TASK INSTRUCTIONS:
Begin at the line below that has "#### Expected Behavior" and stop after the line that has "#### Example use cases and/or Prototype links". Please restate only those lines, word for word.
━━━
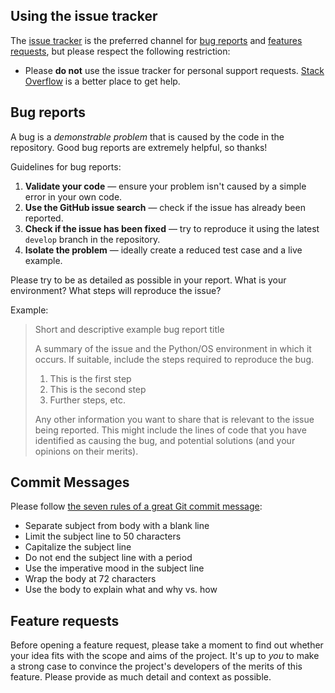 ## Using the issue tracker

The [issue tracker](https://github.com/modelica/fmi-crosscheck-tools/issues) is
the preferred channel for [bug reports](#bug-reports) and [features requests](#feature-requests),
but please respect the following restriction:

* Please **do not** use the issue tracker for personal support requests.
  [Stack Overflow](https://stackoverflow.com/) is a better place to get help.


## Bug reports

A bug is a _demonstrable problem_ that is caused by the code in the repository.
Good bug reports are extremely helpful, so thanks!

Guidelines for bug reports:

1. **Validate your code** &mdash; ensure your
   problem isn't caused by a simple error in your own code.
2. **Use the GitHub issue search** &mdash; check if the issue has already been
   reported.
3. **Check if the issue has been fixed** &mdash; try to reproduce it using the
   latest `develop` branch in the repository.
4. **Isolate the problem** &mdash; ideally create a reduced test
   case and a live example.


Please try to be as detailed as possible in your report. What is
your environment? What steps will reproduce the issue?

Example:

> Short and descriptive example bug report title
>
> A summary of the issue and the Python/OS environment in which it occurs. If
> suitable, include the steps required to reproduce the bug.
>
> 1. This is the first step
> 2. This is the second step
> 3. Further steps, etc.
>
>
> Any other information you want to share that is relevant to the issue being
> reported. This might include the lines of code that you have identified as
> causing the bug, and potential solutions (and your opinions on their
> merits).


## Commit Messages

Please follow [the seven rules of a great Git commit message](https://chris.beams.io/posts/git-commit/):

- Separate subject from body with a blank line
- Limit the subject line to 50 characters
- Capitalize the subject line
- Do not end the subject line with a period
- Use the imperative mood in the subject line
- Wrap the body at 72 characters
- Use the body to explain what and why vs. how


## Feature requests

Before opening a feature request, please take a moment to find out whether your idea
fits with the scope and aims of the project. It's up to *you* to make a strong
case to convince the project's developers of the merits of this feature. Please
provide as much detail and context as possible.
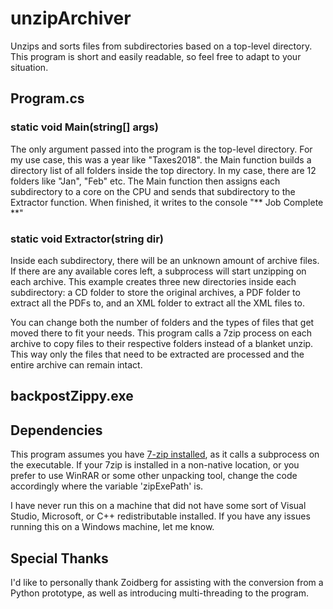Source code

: # unzipArchiver
Unzips and sorts files from subdirectories based on a top-level directory. This program is short and easily readable, so feel free to adapt to your situation.

## Program.cs
### static void Main(string[] args)
The only argument passed into the program is the top-level directory. For my use case, this was a year like "Taxes2018". the Main function builds a directory list of all folders inside the top directory. In my case, there are 12 folders like "Jan", "Feb" etc. The Main function then assigns each subdirectory to a core on the CPU and sends that subdirectory to the Extractor function. When finished, it writes to the console "** Job Complete **"

### static void Extractor(string dir)
Inside each subdirectory, there will be an unknown amount of archive files. If there are any available cores left, a subprocess will start unzipping on each archive. This example creates three new directories inside each subdirectory: a CD folder to store the original archives, a PDF folder to extract all the PDFs to, and an XML folder to extract all the XML files to.

You can change both the number of folders and the types of files that get moved there to fit your needs. This program calls a 7zip process on each archive to copy files to their respective folders instead of a blanket unzip. This way only the files that need to be extracted are processed and the entire archive can remain intact.

## backpostZippy.exe

## Dependencies
This program assumes you have [7-zip installed](https://www.7-zip.org/download.html), as it calls a subprocess on the executable. If your 7zip is installed in a non-native location, or you prefer to use WinRAR or some other unpacking tool, change the code accordingly where the variable 'zipExePath' is.

I have never run this on a machine that did not have some sort of Visual Studio, Microsoft, or C++ redistributable installed. If you have any issues running this on a Windows machine, let me know.

## Special Thanks
I'd like to personally thank Zoidberg for assisting with the conversion from a Python prototype, as well as introducing multi-threading to the program.
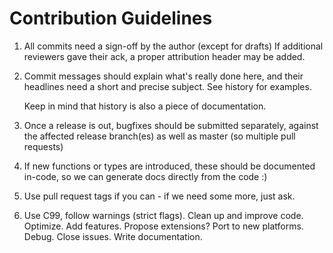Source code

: # Contribution Guidelines

1. All commits need a sign-off by the author (except for drafts)
   If additional reviewers gave their ack, a proper attribution
   header may be added.

2. Commit messages should explain what's really done here, and their
   headlines need a short and precise subject. See history for examples.

   Keep in mind that history is also a piece of documentation.

3. Once a release is out, bugfixes should be submitted separately, against
   the affected release branch(es) as well as master (so multiple pull requests)

4. If new functions or types are introduced, these should be documented
   in-code, so we can generate docs directly from the code :)

5. Use pull request tags if you can - if we need some more, just ask.

6. Use C99, follow warnings (strict flags). Clean up and improve code. Optimize.
   Add features. Propose extensions? Port to new platforms. Debug. Close issues.
   Write documentation.
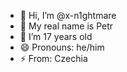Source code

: - 👋 Hi, I’m @x-n1ghtmare
- 👀 My real name is Petr
- 🌱 I’m 17 years old
- 😄 Pronouns: he/him
- ⚡ From: Czechia 

<!---
x-n1ghtmare/x-n1ghtmare is a ✨ special ✨ repository because its `README.md` (this file) appears on your GitHub profile.
You can click the Preview link to take a look at your changes.
--->

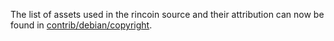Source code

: The list of assets used in the rincoin source and their attribution can now be found in [contrib/debian/copyright](../contrib/debian/copyright).
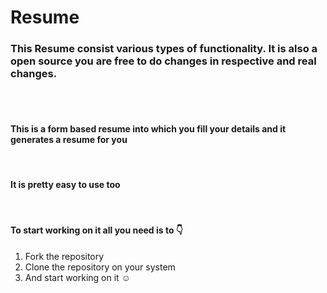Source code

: # Resume
### This Resume consist various types of functionality. It is also a open source you are free to do changes in respective and real changes.
<br><br>
<h4> This is a form based resume into which you fill your details and it generates a resume for you</h4>
<br>
<h4> It is pretty easy to use too </h4>
<br>
<h4> To start working on it all you need is to 👇 </h4>
<ol>
  <li>Fork the repository</li>
  <li>Clone the repository on your system</li>
  <li>And start working on it ☺️</li>
</ol>
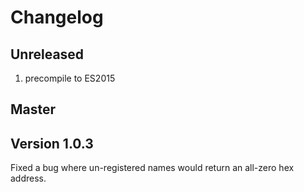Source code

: # Changelog

## Unreleased

1. precompile to ES2015

## Master

## Version 1.0.3

Fixed a bug where un-registered names would return an all-zero hex address.
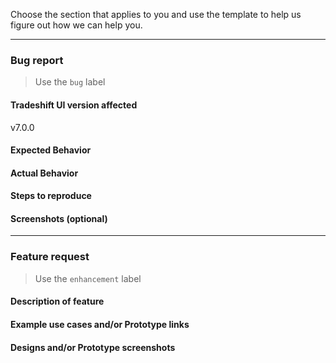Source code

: Choose the section that applies to you and use the template to help us figure out how we can help you.

----------------------------
### Bug report
> Use the `bug` label

#### Tradeshift UI version affected
v7.0.0


#### Expected Behavior

#### Actual Behavior

#### Steps to reproduce

#### Screenshots (optional)

---------------------------

### Feature request
> Use the `enhancement` label

#### Description of feature

#### Example use cases and/or Prototype links

#### Designs and/or Prototype screenshots
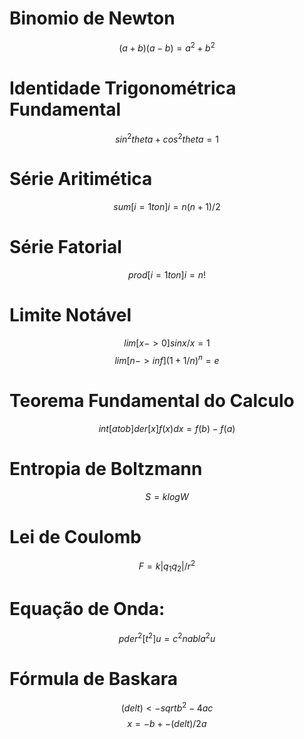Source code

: # Binomio de Newton

$$ (a+b)(a-b) = a^2 + b^2 $$

# Identidade Trigonométrica Fundamental

$$ sin{^2}theta + cos^{2}theta = 1 $$

# Série Aritimética

$$ sum[i=1 to n] i = {n(n+1)/2} $$

# Série Fatorial

$$ prod[i=1 to n] i = n! $$

# Limite Notável

$$ lim[x->0] { {sin x/x} } = 1 $$
$$ lim[n->inf] (1 + {1/n})^n = e $$

# Teorema Fundamental do Calculo

$$ int[a to b] {der[x] f(x)} dx = f(b) - f(a) $$

# Entropia de Boltzmann

$$ S = k log W $$

# Lei de Coulomb

$$ F = {k |q_1 q_2| / r^2} $$

# Equação de Onda:

$$ pder^2[t^2] u = c^2 nabla^2 u $$

# Fórmula de Baskara

$$ (delt) <- sqrt{b^2 - 4ac} $$
$$ x = {-b +- (delt)/2a} $$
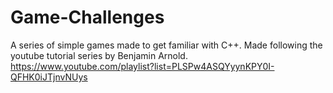 # Game-Challenges
A series of simple games made to get familiar with C++. Made following the youtube tutorial series by Benjamin Arnold.
https://www.youtube.com/playlist?list=PLSPw4ASQYyynKPY0I-QFHK0iJTjnvNUys
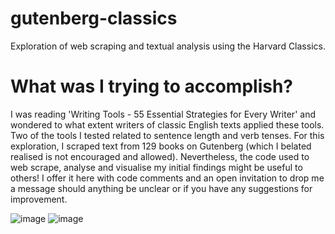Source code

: # gutenberg-classics
Exploration of web scraping and textual analysis using the Harvard Classics.

# What was I trying to accomplish?
I was reading 'Writing Tools - 55 Essential Strategies for Every Writer' and wondered to what extent writers of classic English texts applied these tools. Two of the tools I tested related to sentence length and verb tenses. For this exploration, I scraped text from 129 books on Gutenberg (which I belated realised is not encouraged and allowed). Nevertheless, the code used to web scrape, analyse and visualise my initial findings might be useful to others! I offer it here with code comments and an open invitation to drop me a message should anything be unclear or if you have any suggestions for improvement.

![image](https://user-images.githubusercontent.com/43257301/118924471-b854b680-b96f-11eb-97c6-95ca8f950111.png)
![image](https://user-images.githubusercontent.com/43257301/118924580-e508ce00-b96f-11eb-9dc0-59aeae9683e0.png)

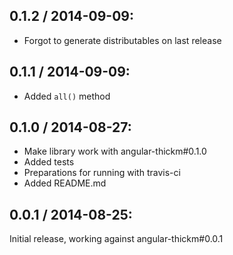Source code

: 0.1.2 / 2014-09-09:
-------------------
- Forgot to generate distributables on last release

0.1.1 / 2014-09-09:
-------------------
- Added `all()` method

0.1.0 / 2014-08-27:
-------------------
- Make library work with angular-thickm#0.1.0
- Added tests
- Preparations for running with travis-ci
- Added README.md

0.0.1 / 2014-08-25:
-------------------
Initial release, working against angular-thickm#0.0.1
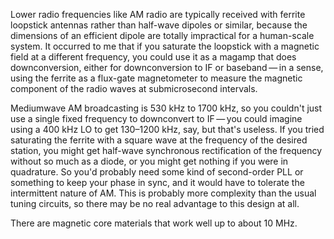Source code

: Lower radio frequencies like AM radio are typically received with
ferrite loopstick antennas rather than half-wave dipoles or similar,
because the dimensions of an efficient dipole are totally impractical
for a human-scale system.  It occurred to me that if you saturate the
loopstick with a magnetic field at a different frequency, you could
use it as a magamp that does downconversion, either for downconversion
to IF or baseband — in a sense, using the ferrite as a flux-gate
magnetometer to measure the magnetic component of the radio waves at
submicrosecond intervals.

Mediumwave AM broadcasting is 530 kHz to 1700 kHz, so you couldn't
just use a single fixed frequency to downconvert to IF — you could
imagine using a 400 kHz LO to get 130–1200 kHz, say, but that's
useless.  If you tried saturating the ferrite with a square wave at
the frequency of the desired station, you might get half-wave
synchronous rectification of the frequency without so much as a diode,
or you might get nothing if you were in quadrature.  So you'd probably
need some kind of second-order PLL or something to keep your phase in
sync, and it would have to tolerate the intermittent nature of AM.
This is probably more complexity than the usual tuning circuits, so
there may be no real advantage to this design at all.

There are magnetic core materials that work well up to about 10 MHz.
━━━
RESPONSE BELOW:
#### Expected Behavior

#### Actual Behavior

#### Steps to reproduce

#### Screenshots (optional)

---------------------------

### Feature request
> Use the `enhancement` label

#### Description of feature

#### Example use cases and/or Prototype links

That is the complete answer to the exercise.